United States v. Remington

Decision Date10 April 1933
Docket NumberNo. 374.,374.
Citation64 F.2d 386
PartiesUNITED STATES v. REMINGTON.
CourtU.S. Court of Appeals — Second Circuit

George F. Humphrey, of Albany, N. Y. (Daniel H. Prior, of Albany, N. Y., of counsel), for appellant.

Oliver D. Burden, U. S. Atty., of Syracuse, N. Y. (Roger O. Baldwin, Asst. U. S. Atty., of Syracuse, N. Y., of counsel), for the United States.

Before L. HAND, SWAN, and AUGUSTUS N. HAND, Circuit Judges.

SWAN, Circuit Judge.

The defendant, Remington, was a federal prohibition agent assigned to work under the agent in charge of the Albany office of the Prohibition Bureau.
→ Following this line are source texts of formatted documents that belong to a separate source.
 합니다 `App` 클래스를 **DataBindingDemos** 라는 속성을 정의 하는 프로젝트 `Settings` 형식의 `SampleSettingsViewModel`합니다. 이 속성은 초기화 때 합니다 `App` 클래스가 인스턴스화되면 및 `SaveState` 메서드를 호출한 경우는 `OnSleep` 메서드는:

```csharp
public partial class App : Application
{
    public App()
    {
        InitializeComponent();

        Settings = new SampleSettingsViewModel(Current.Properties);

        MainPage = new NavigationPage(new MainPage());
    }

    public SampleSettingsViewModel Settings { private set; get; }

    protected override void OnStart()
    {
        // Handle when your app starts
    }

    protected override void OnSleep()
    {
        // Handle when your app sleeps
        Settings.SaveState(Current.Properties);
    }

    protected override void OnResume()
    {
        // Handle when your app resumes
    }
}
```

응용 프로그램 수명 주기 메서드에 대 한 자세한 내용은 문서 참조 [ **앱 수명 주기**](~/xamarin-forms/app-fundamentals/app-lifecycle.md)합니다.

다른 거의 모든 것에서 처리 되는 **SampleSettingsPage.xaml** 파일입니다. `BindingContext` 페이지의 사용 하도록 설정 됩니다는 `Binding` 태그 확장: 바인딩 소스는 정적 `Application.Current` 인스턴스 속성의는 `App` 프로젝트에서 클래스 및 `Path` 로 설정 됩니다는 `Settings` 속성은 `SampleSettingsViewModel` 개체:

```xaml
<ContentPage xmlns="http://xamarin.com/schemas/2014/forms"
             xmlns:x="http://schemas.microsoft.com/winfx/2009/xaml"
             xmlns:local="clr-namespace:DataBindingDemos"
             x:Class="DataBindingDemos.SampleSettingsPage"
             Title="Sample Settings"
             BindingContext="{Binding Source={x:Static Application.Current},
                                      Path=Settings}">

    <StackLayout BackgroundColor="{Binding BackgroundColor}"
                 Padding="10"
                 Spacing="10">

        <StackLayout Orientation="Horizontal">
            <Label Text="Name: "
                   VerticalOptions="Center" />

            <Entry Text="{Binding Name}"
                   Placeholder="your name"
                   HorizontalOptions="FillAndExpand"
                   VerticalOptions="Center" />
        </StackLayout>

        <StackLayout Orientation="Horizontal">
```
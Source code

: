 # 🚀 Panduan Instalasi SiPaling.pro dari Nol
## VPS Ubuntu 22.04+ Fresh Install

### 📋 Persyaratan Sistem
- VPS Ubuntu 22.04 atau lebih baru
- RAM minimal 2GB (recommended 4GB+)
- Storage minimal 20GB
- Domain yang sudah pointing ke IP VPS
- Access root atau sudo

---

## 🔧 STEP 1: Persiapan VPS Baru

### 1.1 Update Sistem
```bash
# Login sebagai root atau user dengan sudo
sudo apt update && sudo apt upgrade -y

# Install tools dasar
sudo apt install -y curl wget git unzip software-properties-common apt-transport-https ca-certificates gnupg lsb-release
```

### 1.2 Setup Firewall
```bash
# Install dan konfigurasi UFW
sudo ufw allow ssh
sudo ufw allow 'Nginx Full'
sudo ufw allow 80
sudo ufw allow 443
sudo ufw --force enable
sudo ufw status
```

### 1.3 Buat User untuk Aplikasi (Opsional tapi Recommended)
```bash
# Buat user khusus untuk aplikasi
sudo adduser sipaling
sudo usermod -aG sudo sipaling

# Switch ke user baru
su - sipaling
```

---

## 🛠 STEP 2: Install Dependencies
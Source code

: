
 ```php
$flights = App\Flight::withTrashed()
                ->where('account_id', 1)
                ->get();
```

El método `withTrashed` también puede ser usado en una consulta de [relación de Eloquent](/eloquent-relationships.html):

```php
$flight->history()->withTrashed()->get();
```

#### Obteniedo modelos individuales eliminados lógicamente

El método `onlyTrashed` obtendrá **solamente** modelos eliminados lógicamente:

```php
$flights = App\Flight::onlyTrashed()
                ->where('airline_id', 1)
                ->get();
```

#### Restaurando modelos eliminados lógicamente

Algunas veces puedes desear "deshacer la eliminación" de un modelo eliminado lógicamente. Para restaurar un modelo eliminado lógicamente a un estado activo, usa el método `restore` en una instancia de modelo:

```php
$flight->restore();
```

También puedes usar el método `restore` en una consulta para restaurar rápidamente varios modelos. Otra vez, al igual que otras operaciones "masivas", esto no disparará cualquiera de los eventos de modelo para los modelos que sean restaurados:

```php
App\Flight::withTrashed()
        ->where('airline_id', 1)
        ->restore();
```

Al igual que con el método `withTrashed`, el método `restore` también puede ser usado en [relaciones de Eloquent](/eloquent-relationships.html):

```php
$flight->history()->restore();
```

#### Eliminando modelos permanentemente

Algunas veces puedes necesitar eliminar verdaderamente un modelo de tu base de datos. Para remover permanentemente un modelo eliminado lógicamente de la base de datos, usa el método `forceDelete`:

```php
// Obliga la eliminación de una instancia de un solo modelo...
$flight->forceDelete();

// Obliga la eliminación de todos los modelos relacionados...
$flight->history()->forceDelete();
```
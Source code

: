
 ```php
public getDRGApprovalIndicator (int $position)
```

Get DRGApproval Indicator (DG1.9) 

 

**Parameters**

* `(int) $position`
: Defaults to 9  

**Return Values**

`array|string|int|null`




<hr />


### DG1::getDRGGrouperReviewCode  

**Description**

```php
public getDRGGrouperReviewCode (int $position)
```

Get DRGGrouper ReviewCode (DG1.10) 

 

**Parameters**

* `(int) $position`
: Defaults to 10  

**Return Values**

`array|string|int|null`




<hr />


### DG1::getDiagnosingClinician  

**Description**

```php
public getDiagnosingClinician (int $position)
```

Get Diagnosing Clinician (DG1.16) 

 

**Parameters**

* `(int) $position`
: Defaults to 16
In January, 1932, he participated with other agents in raiding a speak-easy belonging to one Bastian, who testified that six days later he gave Remington $200 and the latter promised to "lay off." The money which Bastian had for this purpose had been previously examined by government agents, who made a list of the numbers of the bills. Almost immediately after the alleged bribe was given, these same agents examined money in Remington's pockets and found $120 in bills bearing the numbers they had listed. Forty dollars of this sum was concealed in one of his gloves. In his own behalf Remington testified that he had received nothing from Bastian. He explained the presence of the money by the story that he had placed with Attorney Bloch a $5 bet on an unknown horse, and that later in the day Bloch told him the horse had won and paid over to him $123. Bloch denied it. The jury returned a verdict of guilty.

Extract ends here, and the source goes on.